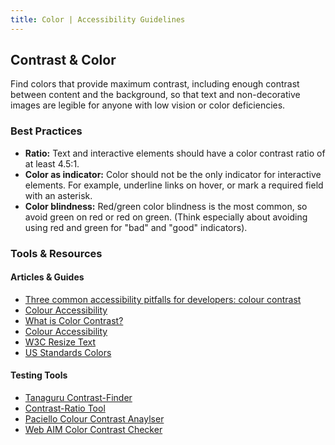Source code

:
 ```yaml
---
title: Color | Accessibility Guidelines
---
```

## Contrast & Color

Find colors that provide maximum contrast, including enough contrast between content and the background, so that text and non-decorative images are legible for anyone with low vision or color deficiencies.

### Best Practices
* **Ratio:** Text and interactive elements should have a color contrast ratio of at least 4.5:1.
* **Color as indicator:** Color should not be the only indicator for interactive elements. For example, underline links on hover, or mark a required field with an asterisk.
* **Color blindness:** Red/green color blindness is the most common, so avoid green on red or red on green. (Think especially about avoiding using red and green for "bad" and "good" indicators).


### Tools &amp; Resources
#### Articles &amp; Guides
* [Three common accessibility pitfalls for developers: colour contrast](http://simplyaccessible.com/article/pitfalls-colour-contrast/)
* [Colour Accessibility](https://24ways.org/2012/colour-accessibility/)
* [What is Color Contrast?](http://a11yproject.com/posts/what-is-color-contrast)
* [Colour Accessibility](https://24ways.org/2012/colour-accessibility/)
* [W3C Resize Text](https://www.w3.org/TR/UNDERSTANDING-WCAG20/visual-audio-contrast-scale.html)
* [US Standards Colors](https://standards.usa.gov/visual-style/#colors)


#### Testing Tools
* [Tanaguru Contrast-Finder](http://contrast-finder.tanaguru.com/)
* [Contrast-Ratio Tool](http://leaverou.github.io/contrast-ratio/)
* [Paciello Colour Contrast Anaylser](https://www.paciellogroup.com/resources/contrastanalyser/)
* [Web AIM Color Contrast Checker](http://webaim.org/resources/contrastchecker/)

+++

▶ _Task to complete_: Find the line with "at least 4.5:1." in the material above. Reproduce it and each line after it up to and including the line with "with an asterisk.".

▶ _Your response_:
* **Ratio:** Text and interactive elements should have a color contrast ratio of at least 4.5:1.
* **Color as indicator:** Color should not be the only indicator for interactive elements. For example, underline links on hover, or mark a required field with an asterisk.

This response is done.